Start by making your flaxegg or ener-g egg replacer and set aside. If baking in the oven, turn oven to 375°F. (It's helpful to first read instructions first before making the patties)
In a medium pot, bring water, quinoa, garlic powder and 1 teaspoon thyme to a boil. Cover, reduce heat and simmer for 15 minutes. Once done, remove cover and let set for 10 minutes.
While quinoa is cooking, prepare your corn, shallot and red pepper. Be sure to dice your onion and red pepper fairly fine, they should be about the same size as the corn kernels.
Next, mash your beans. I mashed about 3/4 of the beans leaving a quarter of the batch whole or somewhat whole.
Once quinoa is ready, add the quinoa to the beans along with the shallots, red pepper, corn, remaining 2 teaspoons thyme, smoked paprika and optional chipotle powder and lemon juice. Mix well. Add in the flour and egg replacer, mix well again. Season to taste with salt, pepper and more of the other spices. We all vary on how strong we like our spices…you can't take out but you can always put in.
Now to divide and make your patties. I like to pat my mixture into the bowl a little and divide it with a knife into 4 sections, making a plus sign if you will. Take each section and pack it tightly into a ball in the palm of your hands. It should be about the size of your hand. Flatten with your palms and place on hard surface. Cup the edges with your palms and tighten them in a bit and flatten the top to the desired size. Mine were about 1/2 inch thick by 3 1/2 - 4 inches.
*Cook one of two ways:*

In the oven at 375°F on a greased or parchment lines cookie sheet for 30 minutes, turning once after 15 minutes. I also added a sprinkle of himalayan salt to the top before baking.
*OR*

In a large skillet, heat 1 tablespoon coconut oil or olive oil over medium to medium high heat. Cook patties about 4 - 5 minutes on each side.

_Thank You: Julie West _​


----------



## Iceman (Jan 4, 2011)

_Red Lentil Burgers With Kale Pesto _









*INGREDIENTS*
*FOR THE RED LENTIL BURGERS:*

2 cups of dry red lentils (cooked in 4 cups of water with bay leaves and dashi seaweed to reduce gas)
1 cup of raw almonds, pulsed into a rough meal
1/2 cup of raw sunflower seeds
1 carrot, shredded
2 small potatoes, shredded
1 tablespoon olive oil
1 tablespoon chia seeds
1/4 cup of water
1 teaspoon paprika
1 teaspoon cumin
1 teaspoon coriander
Black pepper to taste
2 tablespoons soy sauce
1-2 tablespoons agave nectar
*FOR THE KALE PESTO:*

3-4 cups of kale, chopped
4 tablespoons of agave nectar
1/3 cup basil, dry
1 teaspoon of dry oregano
1 tablespoon olive oil
1/4 teaspoon salt
1/4 cup of water
*PREPARATION*
*TO MAKE THE RED LENTIL BURGERS:*

Preheat the oven to 345° F. Line a baking sheet with parchment paper.

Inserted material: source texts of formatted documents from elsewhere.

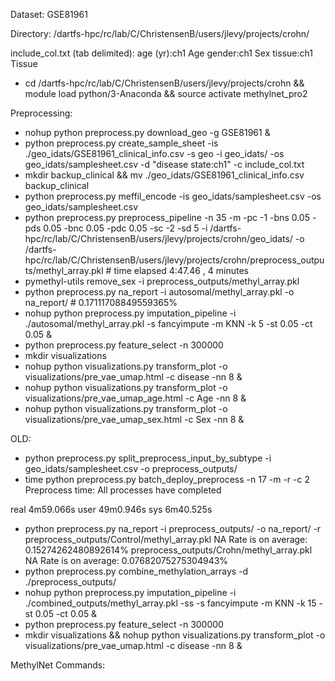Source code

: Dataset: GSE81961

Directory: /dartfs-hpc/rc/lab/C/ChristensenB/users/jlevy/projects/crohn/

include_col.txt (tab delimited):
age (yr):ch1 Age
gender:ch1  Sex
tissue:ch1  Tissue

* cd /dartfs-hpc/rc/lab/C/ChristensenB/users/jlevy/projects/crohn && module load python/3-Anaconda && source activate methylnet_pro2

Preprocessing:

* nohup python preprocess.py download_geo -g GSE81961 &
* python preprocess.py create_sample_sheet -is ./geo_idats/GSE81961_clinical_info.csv -s geo -i geo_idats/ -os geo_idats/samplesheet.csv -d "disease state:ch1" -c include_col.txt
* mkdir backup_clinical && mv ./geo_idats/GSE81961_clinical_info.csv backup_clinical
* python preprocess.py meffil_encode -is geo_idats/samplesheet.csv -os geo_idats/samplesheet.csv
* python preprocess.py preprocess_pipeline -n 35 -m  -pc -1 -bns 0.05 -pds 0.05 -bnc 0.05 -pdc 0.05 -sc -2 -sd 5 -i /dartfs-hpc/rc/lab/C/ChristensenB/users/jlevy/projects/crohn/geo_idats/ -o /dartfs-hpc/rc/lab/C/ChristensenB/users/jlevy/projects/crohn/preprocess_outputs/methyl_array.pkl # time elapsed 4:47.46 , 4 minutes
* pymethyl-utils remove_sex -i preprocess_outputs/methyl_array.pkl
* python preprocess.py na_report -i autosomal/methyl_array.pkl -o na_report/ # 0.17111708849559365%
* nohup python preprocess.py imputation_pipeline -i ./autosomal/methyl_array.pkl -s fancyimpute -m KNN -k 5 -st 0.05 -ct 0.05 &
* python preprocess.py feature_select -n 300000
* mkdir visualizations
* nohup python visualizations.py transform_plot -o visualizations/pre_vae_umap.html -c disease -nn 8 &
* nohup python visualizations.py transform_plot -o visualizations/pre_vae_umap_age.html -c Age -nn 8 &
* nohup python visualizations.py transform_plot -o visualizations/pre_vae_umap_sex.html -c Sex -nn 8 &

OLD:
* python preprocess.py split_preprocess_input_by_subtype -i geo_idats/samplesheet.csv -o preprocess_outputs/
* time python preprocess.py  batch_deploy_preprocess -n 17 -m -r -c 2
Preprocess time: All processes have completed

real	4m59.066s
user	49m0.946s
sys	6m40.525s
* python preprocess.py na_report -i preprocess_outputs/ -o na_report/ -r
preprocess_outputs/Control/methyl_array.pkl NA Rate is on average: 0.15274262480892614%
preprocess_outputs/Crohn/methyl_array.pkl NA Rate is on average: 0.07682075275304943%
* python preprocess.py combine_methylation_arrays -d ./preprocess_outputs/
* nohup python preprocess.py imputation_pipeline -i ./combined_outputs/methyl_array.pkl -ss -s fancyimpute -m KNN -k 15 -st 0.05 -ct 0.05 &
* python preprocess.py feature_select -n 300000
* mkdir visualizations && nohup python visualizations.py transform_plot -o visualizations/pre_vae_umap.html -c disease -nn 8 &

MethylNet Commands:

Mix the chia seeds with 1/4 cup of water. Set aside so the mixture can gel.
Wash and cook your lentils. Set aside and let them drain and cool as much as possible.
Cook the carrot and the potatoes with the spices in olive oil just until they soften. About 5 minutes. Do not overcook.
Combine the drained lentils, almond meal, chia gel, soy sauce, and agave nectar in a food processor and mix until a uniform but slightly chunky mass is formed.
Combine the lentil mixture, sunflower seeds, and the cooked vegetables in a bowl. If the mixture is too wet, add more almond meal. If the mixture is too dry add some water. Do not make it too dry or the burgers will fall apart in the oven.
Measure out about 1/4 cup of the mixture and shape into patties. Bake the patties for about 20 minutes on each side or until each side is crispy.
*TO MAKE THE KALE PESTO:*

Mix all the ingredients except for water in a food processor. Blend until a paste texture is achieved.
If the mixture is too dry, gradually add water, 1 tbsp at a time, until desired consistency is achieved.

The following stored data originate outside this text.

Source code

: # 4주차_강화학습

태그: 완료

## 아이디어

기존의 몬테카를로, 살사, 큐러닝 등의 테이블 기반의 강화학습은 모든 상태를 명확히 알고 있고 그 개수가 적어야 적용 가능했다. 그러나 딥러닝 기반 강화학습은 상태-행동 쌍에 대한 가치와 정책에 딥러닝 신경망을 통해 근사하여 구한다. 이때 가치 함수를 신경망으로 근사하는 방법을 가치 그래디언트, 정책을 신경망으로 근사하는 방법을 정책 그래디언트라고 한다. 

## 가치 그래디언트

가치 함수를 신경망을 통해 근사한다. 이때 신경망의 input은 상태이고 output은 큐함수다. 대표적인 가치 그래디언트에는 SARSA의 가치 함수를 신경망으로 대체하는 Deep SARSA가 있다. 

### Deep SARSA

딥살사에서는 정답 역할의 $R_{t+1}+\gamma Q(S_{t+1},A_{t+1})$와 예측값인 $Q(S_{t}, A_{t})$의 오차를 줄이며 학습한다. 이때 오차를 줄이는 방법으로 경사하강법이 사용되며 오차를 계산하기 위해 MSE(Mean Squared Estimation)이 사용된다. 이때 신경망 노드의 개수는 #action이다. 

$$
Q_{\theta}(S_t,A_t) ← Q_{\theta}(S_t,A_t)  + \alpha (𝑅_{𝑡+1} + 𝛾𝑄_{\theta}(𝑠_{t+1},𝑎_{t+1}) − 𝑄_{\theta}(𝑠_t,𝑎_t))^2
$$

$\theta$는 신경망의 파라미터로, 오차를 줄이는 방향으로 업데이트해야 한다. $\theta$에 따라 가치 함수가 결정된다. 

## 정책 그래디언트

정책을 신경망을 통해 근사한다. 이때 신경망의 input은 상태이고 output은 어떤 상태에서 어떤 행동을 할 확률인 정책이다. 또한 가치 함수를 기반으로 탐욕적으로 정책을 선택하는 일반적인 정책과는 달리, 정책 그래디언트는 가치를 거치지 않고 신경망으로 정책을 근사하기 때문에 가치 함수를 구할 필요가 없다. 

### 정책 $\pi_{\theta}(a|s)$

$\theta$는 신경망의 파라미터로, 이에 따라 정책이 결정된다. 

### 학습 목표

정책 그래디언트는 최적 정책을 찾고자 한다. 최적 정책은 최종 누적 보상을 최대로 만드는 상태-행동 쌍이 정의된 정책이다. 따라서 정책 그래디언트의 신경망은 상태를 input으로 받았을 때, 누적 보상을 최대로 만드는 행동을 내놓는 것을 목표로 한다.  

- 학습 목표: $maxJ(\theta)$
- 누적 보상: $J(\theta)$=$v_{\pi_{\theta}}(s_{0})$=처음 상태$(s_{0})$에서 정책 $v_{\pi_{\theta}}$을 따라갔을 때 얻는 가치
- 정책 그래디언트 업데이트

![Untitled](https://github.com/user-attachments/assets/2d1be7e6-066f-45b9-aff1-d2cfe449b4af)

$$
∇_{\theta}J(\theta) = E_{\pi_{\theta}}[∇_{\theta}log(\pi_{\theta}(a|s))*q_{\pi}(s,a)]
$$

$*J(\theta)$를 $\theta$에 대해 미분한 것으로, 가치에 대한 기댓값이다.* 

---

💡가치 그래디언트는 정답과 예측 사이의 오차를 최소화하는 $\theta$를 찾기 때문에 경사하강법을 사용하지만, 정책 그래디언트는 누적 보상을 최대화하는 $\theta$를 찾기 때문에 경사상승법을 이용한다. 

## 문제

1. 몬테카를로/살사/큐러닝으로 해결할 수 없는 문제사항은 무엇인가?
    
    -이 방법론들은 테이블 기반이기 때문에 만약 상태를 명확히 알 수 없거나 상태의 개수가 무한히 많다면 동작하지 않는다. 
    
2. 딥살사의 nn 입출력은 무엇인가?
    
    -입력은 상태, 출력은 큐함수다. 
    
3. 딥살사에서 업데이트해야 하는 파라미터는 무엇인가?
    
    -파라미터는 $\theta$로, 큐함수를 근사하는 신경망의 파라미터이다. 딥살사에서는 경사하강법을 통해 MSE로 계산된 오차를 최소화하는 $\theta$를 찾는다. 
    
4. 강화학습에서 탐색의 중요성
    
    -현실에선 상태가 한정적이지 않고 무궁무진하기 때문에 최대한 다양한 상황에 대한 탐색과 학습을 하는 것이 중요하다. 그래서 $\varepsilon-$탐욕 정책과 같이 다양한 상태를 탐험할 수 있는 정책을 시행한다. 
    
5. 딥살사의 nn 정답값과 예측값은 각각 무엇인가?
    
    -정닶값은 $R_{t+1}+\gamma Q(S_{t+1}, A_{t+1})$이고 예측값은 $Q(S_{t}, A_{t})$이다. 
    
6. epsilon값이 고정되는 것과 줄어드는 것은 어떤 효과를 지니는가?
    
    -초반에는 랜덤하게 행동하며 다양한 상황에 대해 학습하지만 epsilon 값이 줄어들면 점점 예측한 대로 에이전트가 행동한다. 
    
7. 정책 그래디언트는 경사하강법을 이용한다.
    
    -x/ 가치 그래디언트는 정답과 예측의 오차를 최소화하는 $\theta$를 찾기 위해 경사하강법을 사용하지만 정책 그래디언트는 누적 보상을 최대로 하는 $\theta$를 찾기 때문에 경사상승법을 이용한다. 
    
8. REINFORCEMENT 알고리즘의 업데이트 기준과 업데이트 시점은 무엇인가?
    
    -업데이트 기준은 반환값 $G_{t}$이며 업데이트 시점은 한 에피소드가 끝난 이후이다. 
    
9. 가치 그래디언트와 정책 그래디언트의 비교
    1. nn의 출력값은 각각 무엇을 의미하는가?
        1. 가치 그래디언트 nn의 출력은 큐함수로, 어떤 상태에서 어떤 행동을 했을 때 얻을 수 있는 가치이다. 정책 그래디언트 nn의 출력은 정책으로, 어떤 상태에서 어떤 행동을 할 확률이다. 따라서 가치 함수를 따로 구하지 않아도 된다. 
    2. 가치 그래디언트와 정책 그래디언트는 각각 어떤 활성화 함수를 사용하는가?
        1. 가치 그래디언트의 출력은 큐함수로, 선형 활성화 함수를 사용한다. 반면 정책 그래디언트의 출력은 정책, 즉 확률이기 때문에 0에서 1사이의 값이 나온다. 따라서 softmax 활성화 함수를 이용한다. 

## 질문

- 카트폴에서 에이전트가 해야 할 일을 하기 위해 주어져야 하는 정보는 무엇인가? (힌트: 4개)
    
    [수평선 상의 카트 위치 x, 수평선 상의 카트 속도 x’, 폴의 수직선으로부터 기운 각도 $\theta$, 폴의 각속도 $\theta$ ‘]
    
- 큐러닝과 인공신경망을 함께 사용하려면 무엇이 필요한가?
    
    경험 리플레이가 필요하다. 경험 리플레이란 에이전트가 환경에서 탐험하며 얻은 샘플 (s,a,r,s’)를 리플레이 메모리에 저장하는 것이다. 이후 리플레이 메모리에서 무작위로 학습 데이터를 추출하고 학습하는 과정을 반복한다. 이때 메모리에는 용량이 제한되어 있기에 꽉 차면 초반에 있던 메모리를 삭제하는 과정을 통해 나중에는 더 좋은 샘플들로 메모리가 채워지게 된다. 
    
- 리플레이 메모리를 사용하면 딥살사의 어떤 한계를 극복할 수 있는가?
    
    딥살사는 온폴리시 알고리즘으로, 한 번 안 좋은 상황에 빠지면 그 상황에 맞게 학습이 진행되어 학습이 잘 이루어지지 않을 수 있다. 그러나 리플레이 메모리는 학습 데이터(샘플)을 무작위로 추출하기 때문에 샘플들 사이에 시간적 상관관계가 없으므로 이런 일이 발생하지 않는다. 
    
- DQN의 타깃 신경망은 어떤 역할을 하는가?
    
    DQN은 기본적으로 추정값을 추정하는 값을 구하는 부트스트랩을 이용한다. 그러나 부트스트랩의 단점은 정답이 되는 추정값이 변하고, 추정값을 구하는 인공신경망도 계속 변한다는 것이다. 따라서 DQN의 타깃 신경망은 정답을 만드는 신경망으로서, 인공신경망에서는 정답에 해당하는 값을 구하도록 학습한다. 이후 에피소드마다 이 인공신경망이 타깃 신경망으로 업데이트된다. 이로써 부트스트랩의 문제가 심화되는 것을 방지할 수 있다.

_Thank You: Maria Benoit: Blogger, Wayfaring Teacher _​


----------



## Iceman (Jan 4, 2011)

_Spicy Cauliflower Potato Burger_









*INGREDIENTS*

1/2 head of cauliflower grated
1 large potato boiled and mashed
1/4 cup chopped onion (optional)
3-4 Tablespoons finely chopped cilantro
3/4 teaspoon salt or to taste
1/8 teaspoon rock salt(kala namak)
1/2 teaspoon garam masala or to taste or any other spice blend
1 teaspoon whole coriander seeds
1/2 green chili finely chopped or chili flakes
1 medium tomato, 2 cloves of garlic, 1/2 inch ginger pulsed to a paste
Coarsely ground Oats or breadcrumbs as needed
a few Tablespoons Organic canola oil
*PREPARATION*

For the patties, Mash and mix everything well.
Taste and adjust salt and spice.
Use coarsely ground oats or chickpea flour to help make the patties less wet and shape patties immediately.
In a plate, mix about 1/2 cup of coarsely ground oats or bread crumbs, 1/2 teaspoon salt, 1/4 teaspoon black pepper. 1/2 teaspoon garlic powder.
Shape patties, and coat with this Oat mix on both sides.
Place patties on parchment lined baking sheet.
Drizzle or spray oil to coat the top well.
Bake in preheated 365 degrees F for 25-40 minutes depending on the wetness and size of the patties. Flip them after 20 minutes and spray oil on the flipped side.
The patties can also be grilled on the pan or grill. Add a bit more mashed potato and oats to make them sturdier/dryer for the grill.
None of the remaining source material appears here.